Historical population
| Census | Pop. | Note | %± |
| 1910 | 127 |  | — |
| 1920 | 167 |  | 31.5% |
| 1930 | 187 |  | 12.0% |
| 1940 | 158 |  | −15.5% |
| 1950 | 94 |  | −40.5% |
| 1960 | 77 |  | −18.1% |
| 1970 | 88 |  | 14.3% |
| 1980 | 102 |  | 15.9% |
| 1990 | 64 |  | −37.3% |
| 2000 | 86 |  | 34.4% |
| 2010 | 68 |  | −20.9% |
| 2020 | 55 |  | −19.1% |
| 2021 (est.) | 54 | Decrease | −1.8% |
U.S. Decennial Census

===2010 census===
As of the census of 2010, there were 68 people, 30 households, and 15 families residing in the village. The population density was 680.0 PD/sqmi. There were 37 housing units at an average density of 370.0 /sqmi. The racial makeup of the village was 98.5% White and 1.5% African American.

There were 30 households, of which 40.0% had children under the age of 18 living with them, 36.7% were married couples living together, 6.7% had a female householder with no husband present, 6.7% had a male householder with no wife present, and 50.0% were non-families. 43.3% of all households were made up of individuals, and 30% had someone living alone who was 65 years of age or older. The average household size was 2.27 and the average family size was 3.27.

The median age in the village was 37 years. 32.4% of residents were under the age of 18; 2.9% were between the ages of 18 and 24; 25% were from 25 to 44; 17.6% were from 45 to 64; and 22.1% were 65 years of age or older. The gender makeup of the village was 52.9% male and 47.1% female.

===2000 census===
As of the census of 2000, there were 86 people, 33 households, and 22 families residing in the village. The population density was 734.1 PD/sqmi. There were 36 housing units at an average density of 307.3 /sqmi. The racial makeup of the village was 98.84% White and 1.16% Asian.

There were 33 households, out of which 36.4% had children under the age of 18 living with them, 57.6% were married couples living together, 3.0% had a female householder with no husband present, and 33.3% were non-families. 33.3% of all households were made up of individuals, and 15.2% had someone living alone who was 65 years of age or older. The average household size was 2.61 and the average family size was 3.41.

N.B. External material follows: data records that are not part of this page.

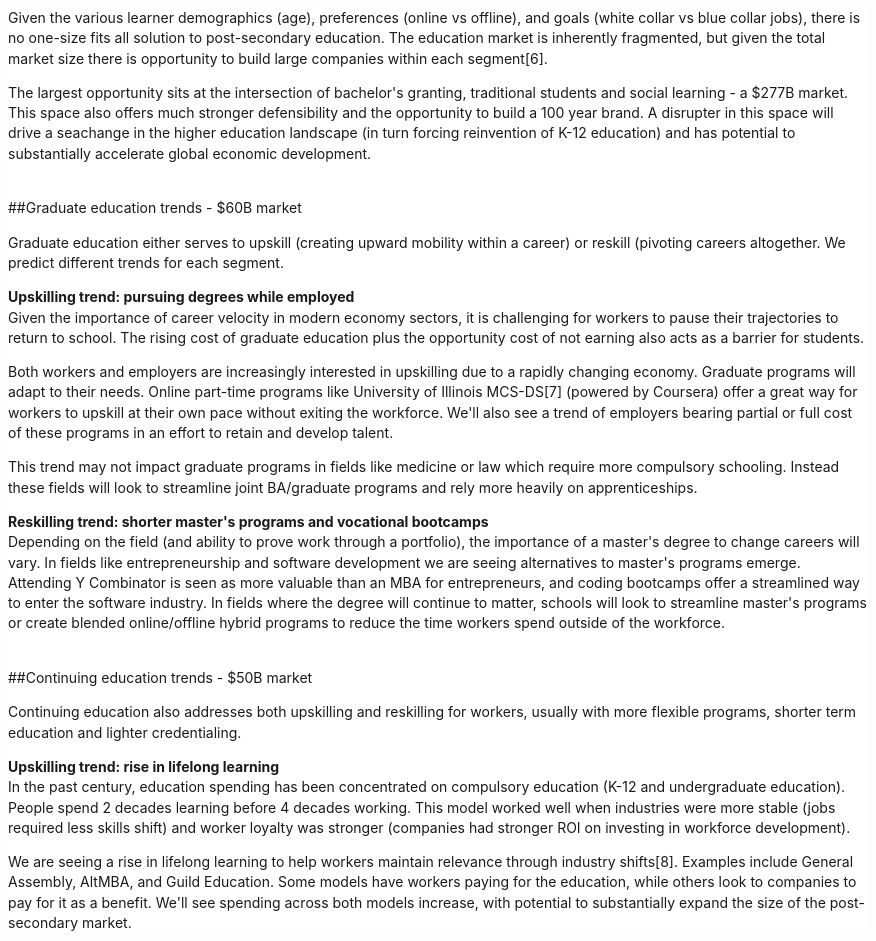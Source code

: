 Given the various learner demographics (age), preferences (online vs offline), and goals (white collar vs blue collar jobs), there is no one-size fits all solution to post-secondary education. The education market is inherently fragmented, but given the total market size there is opportunity to build large companies within each segment[6].

The largest opportunity sits at the intersection of bachelor's granting, traditional students and social learning - a $277B market. This space also offers much stronger defensibility and the opportunity to build a 100 year brand. A disrupter in this space will drive a seachange in the higher education landscape (in turn forcing reinvention of K-12 education) and has potential to substantially accelerate global economic development.

<br>
##Graduate education trends - $60B market

Graduate education either serves to upskill (creating upward mobility within a career) or reskill (pivoting careers altogether. We predict different trends for each segment.

**Upskilling trend: pursuing degrees while employed**  
Given the importance of career velocity in modern economy sectors, it is challenging for workers to pause their trajectories to return to school. The rising cost of graduate education plus the opportunity cost of not earning also acts as a barrier for students.

Both workers and employers are increasingly interested in upskilling due to a rapidly changing economy. Graduate programs will adapt to their needs. Online part-time programs like University of Illinois MCS-DS[7] (powered by Coursera) offer a great way for workers to upskill at their own pace without exiting the workforce. We'll also see a trend of employers bearing partial or full cost of these programs in an effort to retain and develop talent.

This trend may not impact graduate programs in fields like medicine or law which require more compulsory schooling. Instead these fields will look to streamline joint BA/graduate programs and rely more heavily on apprenticeships.

**Reskilling trend: shorter master's programs and vocational bootcamps**  
Depending on the field (and ability to prove work through a portfolio), the importance of a master's degree to change careers will vary. In fields like entrepreneurship and software development we are seeing alternatives to master's programs emerge. Attending Y Combinator is seen as more valuable than an MBA for entrepreneurs, and coding bootcamps offer a streamlined way to enter the software industry. In fields where the degree will continue to matter, schools will look to streamline master's programs or create blended online/offline hybrid programs to reduce the time workers spend outside of the workforce.

<br>
##Continuing education trends - $50B market

Continuing education also addresses both upskilling and reskilling for workers, usually with more flexible programs, shorter term education and lighter credentialing.

**Upskilling trend: rise in lifelong learning**  
In the past century, education spending has been concentrated on compulsory education (K-12 and undergraduate education). People spend 2 decades learning before 4 decades working. This model worked well when industries were more stable (jobs required less skills shift) and worker loyalty was stronger (companies had stronger ROI on investing in workforce development).

We are seeing a rise in lifelong learning to help workers maintain relevance through industry shifts[8]. Examples include General Assembly, AltMBA, and Guild Education. Some models have workers paying for the education, while others look to companies to pay for it as a benefit. We'll see spending across both models increase, with potential to substantially expand the size of the post-secondary market.
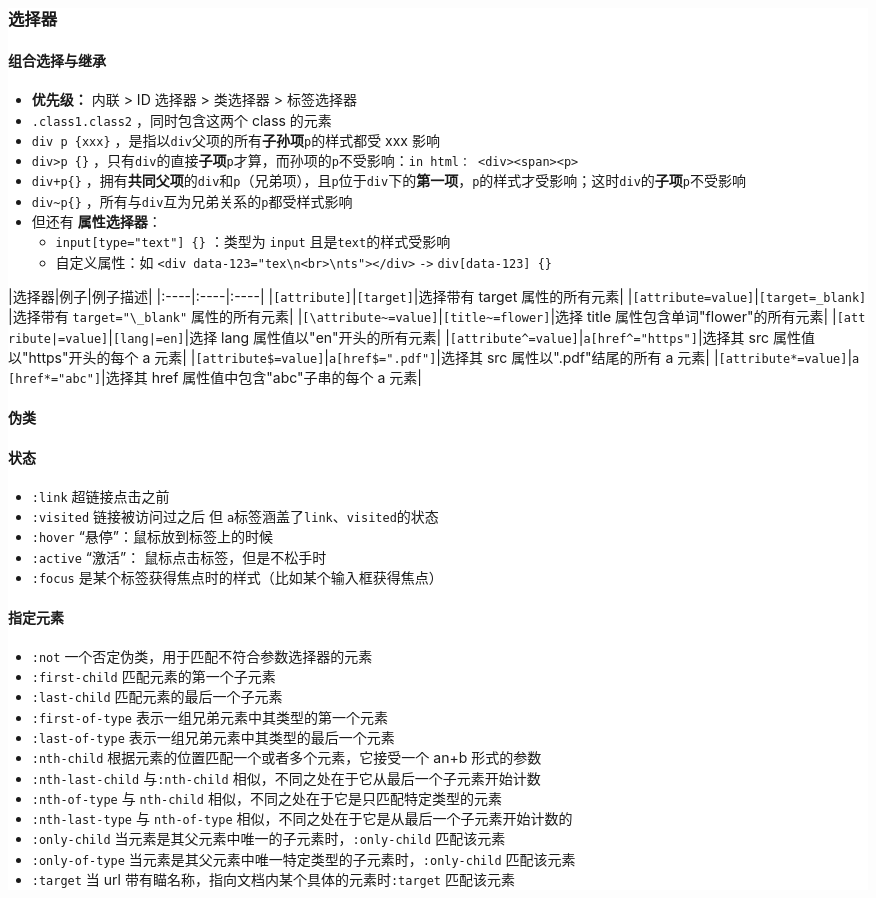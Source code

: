 ### 选择器

#### 组合选择与继承

- **优先级：** 内联 > ID 选择器 > 类选择器 > 标签选择器
- `.class1.class2` ，同时包含这两个 class 的元素
- `div p {xxx}` ，是指以`div`父项的所有**子孙项**`p`的样式都受 xxx 影响
- `div>p {}` ，只有`div`的直接**子项**`p`才算，而孙项的`p`不受影响：`in html： <div><span><p>`
- `div+p{}` ，拥有**共同父项**的`div`和`p`（兄弟项），且`p`位于`div`下的**第一项**，`p`的样式才受影响；这时`div`的**子项**`p`不受影响
- `div~p{}` ，所有与`div`互为兄弟关系的`p`都受样式影响
- 但还有 **属性选择器**：
  - `input[type="text"] {}` ：类型为 `input` 且是`text`的样式受影响
  - 自定义属性：如 `<div data-123="tex\n<br>\nts"></div>` `->` `div[data-123] {}`

<div class="tableBox">

<span></span>
|选择器|例子|例子描述|
|:----|:----|:----|
|`[attribute]`|`[target]`|选择带有 target 属性的所有元素|
|`[attribute=value]`|`[target=_blank]`|选择带有 `target="\_blank"` 属性的所有元素|
|`[\attribute~=value]`|`[title~=flower]`|选择 title 属性包含单词"flower"的所有元素|
|`[attribute|=value]`|`[lang|=en]`|选择 lang 属性值以"en"开头的所有元素|
|`[attribute^=value]`|`a[href^="https"]`|选择其 src 属性值以"https"开头的每个 a 元素|
|`[attribute$=value]`|`a[href$=".pdf"]`|选择其 src 属性以".pdf"结尾的所有 a 元素|
|`[attribute*=value]`|`a[href*="abc"]`|选择其 href 属性值中包含"abc"子串的每个 a 元素|

</div>

#### 伪类

#### 状态

- `:link` 超链接点击之前
- `:visited` 链接被访问过之后
  但 `a`标签涵盖了`link`、`visited`的状态
- `:hover` “悬停”：鼠标放到标签上的时候
- `:active` “激活”： 鼠标点击标签，但是不松手时
- `:focus` 是某个标签获得焦点时的样式（比如某个输入框获得焦点）

#### 指定元素

- `:not` 一个否定伪类，用于匹配不符合参数选择器的元素
- `:first-child` 匹配元素的第一个子元素
- `:last-child` 匹配元素的最后一个子元素
- `:first-of-type` 表示一组兄弟元素中其类型的第一个元素
- `:last-of-type` 表示一组兄弟元素中其类型的最后一个元素
- `:nth-child` 根据元素的位置匹配一个或者多个元素，它接受一个 an+b 形式的参数
- `:nth-last-child` 与`:nth-child` 相似，不同之处在于它从最后一个子元素开始计数
- `:nth-of-type` 与 `nth-child` 相似，不同之处在于它是只匹配特定类型的元素
- `:nth-last-type` 与 `nth-of-type` 相似，不同之处在于它是从最后一个子元素开始计数的
- `:only-child` 当元素是其父元素中唯一的子元素时，`:only-child` 匹配该元素
- `:only-of-type` 当元素是其父元素中唯一特定类型的子元素时，`:only-child` 匹配该元素
- `:target` 当 url 带有瞄名称，指向文档内某个具体的元素时`:target` 匹配该元素
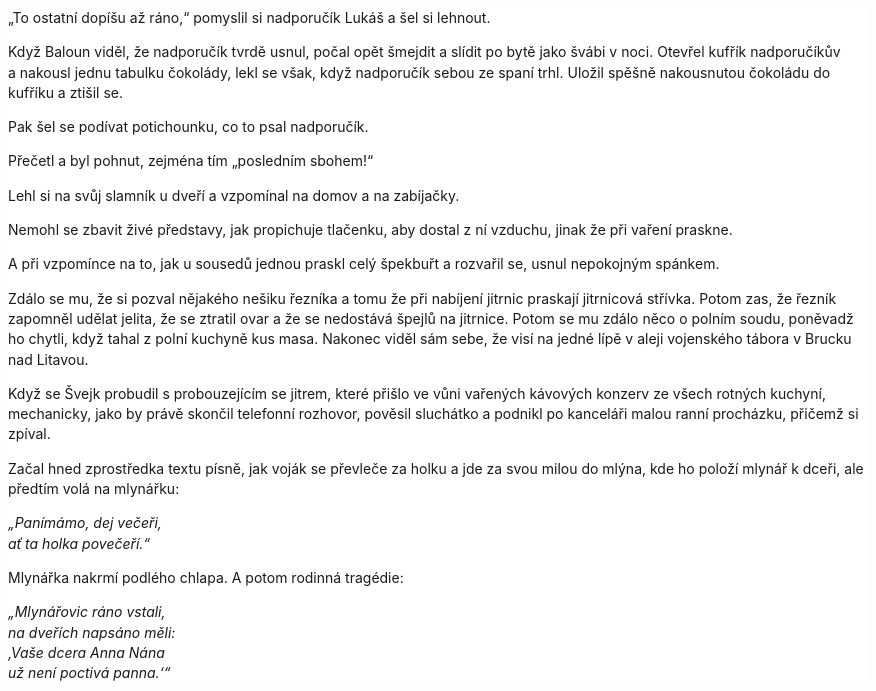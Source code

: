 </section>

<section>

„To ostatní dopíšu až ráno,“ pomyslil si nadporučík Lukáš a šel si lehnout.

Když Baloun viděl, že nadporučík tvrdě usnul, počal opět šmejdit a slídit po bytě jako švábi v noci. Otevřel kufřík nadporučíkův a nakousl jednu tabulku čokolády, lekl se však, když nadporučík sebou ze spaní trhl. Uložil spěšně nakousnutou čokoládu do kufříku a ztišil se.

Pak šel se podívat potichounku, co to psal nadporučík.

Přečetl a byl pohnut, zejména tím „posledním sbohem!“

Lehl si na svůj slamník u dveří a vzpomínal na domov a na zabíjačky.

Nemohl se zbavit živé představy, jak propichuje tlačenku, aby dostal z ní vzduchu, jinak že při vaření praskne.

A při vzpomínce na to, jak u sousedů jednou praskl celý špekbuřt a rozvařil se, usnul nepokojným spánkem.

Zdálo se mu, že si pozval nějakého nešiku řezníka a tomu že při nabíjení jitrnic praskají jitrnicová střívka. Potom zas, že řezník zapomněl udělat jelita, že se ztratil ovar a že se nedostává špejlů na jitrnice. Potom se mu zdálo něco o polním soudu, poněvadž ho chytli, když tahal z polní kuchyně kus masa. Nakonec viděl sám sebe, že visí na jedné lípě v aleji vojenského tábora v Brucku nad Litavou.

</section>

<section>

Když se Švejk probudil s probouzejícím se jitrem, které přišlo ve vůni vařených kávových konzerv ze všech rotných kuchyní, mechanicky, jako by právě skončil telefonní rozhovor, pověsil sluchátko a podnikl po kanceláři malou ranní procházku, přičemž si zpíval.

Začal hned zprostředka textu písně, jak voják se převleče za holku a jde za svou milou do mlýna, kde ho položí mlynář k dceři, ale předtím volá na mlynářku:

</section>

<section>

_„Panímámo, dej večeři,  
ať ta holka povečeří.“_

</section>

<section>

Mlynářka nakrmí podlého chlapa. A potom rodinná tragédie:

</section>

<section>

_„Mlynářovic ráno vstali,  
na dveřích napsáno měli:  
‚Vaše dcera Anna Nána  
už není poctivá panna.‘“_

In the village, the population was spread out, with 33.7% under the age of 18, 5.8% from 18 to 24, 24.4% from 25 to 44, 22.1% from 45 to 64, and 14.0% who were 65 years of age or older. The median age was 35 years. For every 100 females, there were 115.0 males. For every 100 females age 18 and over, there were 103.6 males.

As of 2000 the median income for a household in the village was $35,000, and the median income for a family was $35,000. Males had a median income of $27,813 versus $28,438 for females. The per capita income for the village was $12,871. There were no families and 2.2% of the population living below the poverty line, including no under eighteens and none of those over 64.